ジャズ評論家の児山紀芳は「新鋭が続々と飛躍した1960~1970年代の活況に似ている」…
まずはその記事にも登場している1991年生まれで、千葉県流山市出身の「曽根麻央(そねまお)」です。彼の公式ウェブサイトによると、18歳でバークリー音楽大学より全額奨学金を得て渡米し、2016年には同大学の修士(Master)課程の第1期生として首席(summa cum laude)で卒業した若き俊英です。

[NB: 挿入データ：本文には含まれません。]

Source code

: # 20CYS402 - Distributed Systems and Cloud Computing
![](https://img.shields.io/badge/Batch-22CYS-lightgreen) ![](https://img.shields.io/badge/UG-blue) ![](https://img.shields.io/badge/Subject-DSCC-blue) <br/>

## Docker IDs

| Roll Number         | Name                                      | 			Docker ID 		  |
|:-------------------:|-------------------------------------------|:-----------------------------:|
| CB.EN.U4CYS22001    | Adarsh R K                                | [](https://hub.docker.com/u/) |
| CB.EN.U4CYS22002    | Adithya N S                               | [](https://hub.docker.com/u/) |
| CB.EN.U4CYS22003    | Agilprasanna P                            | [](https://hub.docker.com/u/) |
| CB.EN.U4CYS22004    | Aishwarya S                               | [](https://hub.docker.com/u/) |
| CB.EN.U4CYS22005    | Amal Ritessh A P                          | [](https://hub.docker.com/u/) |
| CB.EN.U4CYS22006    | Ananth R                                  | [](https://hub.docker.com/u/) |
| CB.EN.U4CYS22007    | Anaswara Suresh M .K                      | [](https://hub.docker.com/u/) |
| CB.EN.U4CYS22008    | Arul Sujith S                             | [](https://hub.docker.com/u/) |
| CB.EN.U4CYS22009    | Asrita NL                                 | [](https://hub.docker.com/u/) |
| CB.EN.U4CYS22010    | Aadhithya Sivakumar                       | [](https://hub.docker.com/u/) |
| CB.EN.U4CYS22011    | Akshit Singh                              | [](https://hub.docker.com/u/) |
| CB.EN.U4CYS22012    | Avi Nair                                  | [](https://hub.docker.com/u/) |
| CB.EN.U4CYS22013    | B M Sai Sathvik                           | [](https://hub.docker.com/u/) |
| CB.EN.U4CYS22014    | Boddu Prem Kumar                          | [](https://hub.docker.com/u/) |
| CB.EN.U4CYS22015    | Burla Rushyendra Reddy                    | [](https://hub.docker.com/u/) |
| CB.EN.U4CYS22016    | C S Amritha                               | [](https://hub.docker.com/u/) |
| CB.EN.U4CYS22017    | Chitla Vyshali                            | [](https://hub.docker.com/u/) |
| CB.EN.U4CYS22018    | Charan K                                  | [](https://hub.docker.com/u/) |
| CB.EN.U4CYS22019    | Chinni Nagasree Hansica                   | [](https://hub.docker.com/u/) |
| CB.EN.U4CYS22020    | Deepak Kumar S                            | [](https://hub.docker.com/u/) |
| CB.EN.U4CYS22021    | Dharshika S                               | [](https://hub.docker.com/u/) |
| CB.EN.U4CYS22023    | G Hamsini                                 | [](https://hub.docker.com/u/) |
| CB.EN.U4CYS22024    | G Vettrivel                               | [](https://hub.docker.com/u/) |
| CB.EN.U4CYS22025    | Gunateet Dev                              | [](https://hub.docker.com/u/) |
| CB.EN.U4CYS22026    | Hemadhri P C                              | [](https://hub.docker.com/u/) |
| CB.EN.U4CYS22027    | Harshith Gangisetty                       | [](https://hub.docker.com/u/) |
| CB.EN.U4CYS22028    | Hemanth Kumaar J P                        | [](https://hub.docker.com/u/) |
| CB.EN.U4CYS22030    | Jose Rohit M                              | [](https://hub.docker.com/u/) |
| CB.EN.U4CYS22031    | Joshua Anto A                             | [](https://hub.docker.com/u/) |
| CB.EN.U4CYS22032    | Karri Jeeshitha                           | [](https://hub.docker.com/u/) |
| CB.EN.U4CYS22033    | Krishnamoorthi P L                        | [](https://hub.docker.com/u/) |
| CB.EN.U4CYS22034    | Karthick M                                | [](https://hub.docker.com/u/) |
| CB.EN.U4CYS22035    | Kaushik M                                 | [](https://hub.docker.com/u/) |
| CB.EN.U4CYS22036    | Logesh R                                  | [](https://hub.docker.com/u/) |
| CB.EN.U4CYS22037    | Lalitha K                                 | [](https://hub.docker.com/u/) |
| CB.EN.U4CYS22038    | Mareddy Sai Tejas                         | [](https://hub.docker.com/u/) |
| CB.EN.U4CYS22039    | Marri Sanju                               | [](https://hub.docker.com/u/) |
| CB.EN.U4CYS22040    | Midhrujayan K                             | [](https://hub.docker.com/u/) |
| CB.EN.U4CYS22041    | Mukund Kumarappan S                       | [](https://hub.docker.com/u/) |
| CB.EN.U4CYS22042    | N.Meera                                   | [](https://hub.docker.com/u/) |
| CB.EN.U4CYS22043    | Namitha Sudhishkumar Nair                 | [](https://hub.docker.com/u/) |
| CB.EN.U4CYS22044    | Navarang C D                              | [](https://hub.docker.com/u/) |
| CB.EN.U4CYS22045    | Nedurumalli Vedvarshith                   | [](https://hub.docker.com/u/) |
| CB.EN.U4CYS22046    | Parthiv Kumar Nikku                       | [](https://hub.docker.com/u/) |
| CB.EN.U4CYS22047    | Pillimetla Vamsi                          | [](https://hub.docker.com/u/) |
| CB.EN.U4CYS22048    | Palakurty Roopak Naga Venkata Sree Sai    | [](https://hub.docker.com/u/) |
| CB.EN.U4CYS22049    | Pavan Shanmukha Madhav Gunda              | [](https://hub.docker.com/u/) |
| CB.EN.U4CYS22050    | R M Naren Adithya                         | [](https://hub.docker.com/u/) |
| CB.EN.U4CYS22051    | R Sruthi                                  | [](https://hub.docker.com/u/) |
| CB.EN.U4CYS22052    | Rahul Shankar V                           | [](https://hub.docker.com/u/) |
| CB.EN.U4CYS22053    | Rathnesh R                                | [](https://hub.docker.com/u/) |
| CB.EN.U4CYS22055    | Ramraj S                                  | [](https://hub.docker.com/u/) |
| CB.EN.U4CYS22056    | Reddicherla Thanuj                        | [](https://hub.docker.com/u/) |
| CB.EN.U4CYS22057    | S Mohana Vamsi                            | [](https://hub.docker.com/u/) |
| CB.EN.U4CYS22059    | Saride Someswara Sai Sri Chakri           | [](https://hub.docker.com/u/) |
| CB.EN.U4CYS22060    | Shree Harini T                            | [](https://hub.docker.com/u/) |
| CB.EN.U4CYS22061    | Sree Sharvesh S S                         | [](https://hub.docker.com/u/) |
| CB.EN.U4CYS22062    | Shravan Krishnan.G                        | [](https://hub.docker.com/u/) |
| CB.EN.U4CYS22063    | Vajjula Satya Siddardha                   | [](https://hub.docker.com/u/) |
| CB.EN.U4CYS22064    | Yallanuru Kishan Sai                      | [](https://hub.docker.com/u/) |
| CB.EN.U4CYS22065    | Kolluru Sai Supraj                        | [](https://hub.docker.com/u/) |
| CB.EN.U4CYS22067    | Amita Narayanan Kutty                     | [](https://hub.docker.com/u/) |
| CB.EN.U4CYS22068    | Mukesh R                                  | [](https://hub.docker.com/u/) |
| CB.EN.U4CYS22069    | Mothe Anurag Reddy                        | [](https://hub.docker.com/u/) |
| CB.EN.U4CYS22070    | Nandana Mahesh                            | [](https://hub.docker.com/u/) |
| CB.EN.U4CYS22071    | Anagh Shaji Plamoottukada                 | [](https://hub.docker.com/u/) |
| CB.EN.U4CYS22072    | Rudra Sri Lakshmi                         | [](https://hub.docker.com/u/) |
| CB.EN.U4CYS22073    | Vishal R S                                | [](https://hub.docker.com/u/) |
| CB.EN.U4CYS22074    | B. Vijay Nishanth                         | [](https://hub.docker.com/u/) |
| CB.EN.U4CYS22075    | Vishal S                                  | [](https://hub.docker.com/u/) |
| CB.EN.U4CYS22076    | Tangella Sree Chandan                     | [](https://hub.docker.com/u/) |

その彼がこの4月に異例の2枚組セルフ・プロデュース・メジャー・デビュー・アルバム「曽根麻央(Mao Sone) | インフィニット・クリーチャー(Infinite Creature)」を発表しています。
曽根麻央 (MAO SONÈ)|インフィニット・クリーチャー( INFINITE CREATURE)
https://www.youtube.com/watch?v=W_5c_PggLKk (YouTube)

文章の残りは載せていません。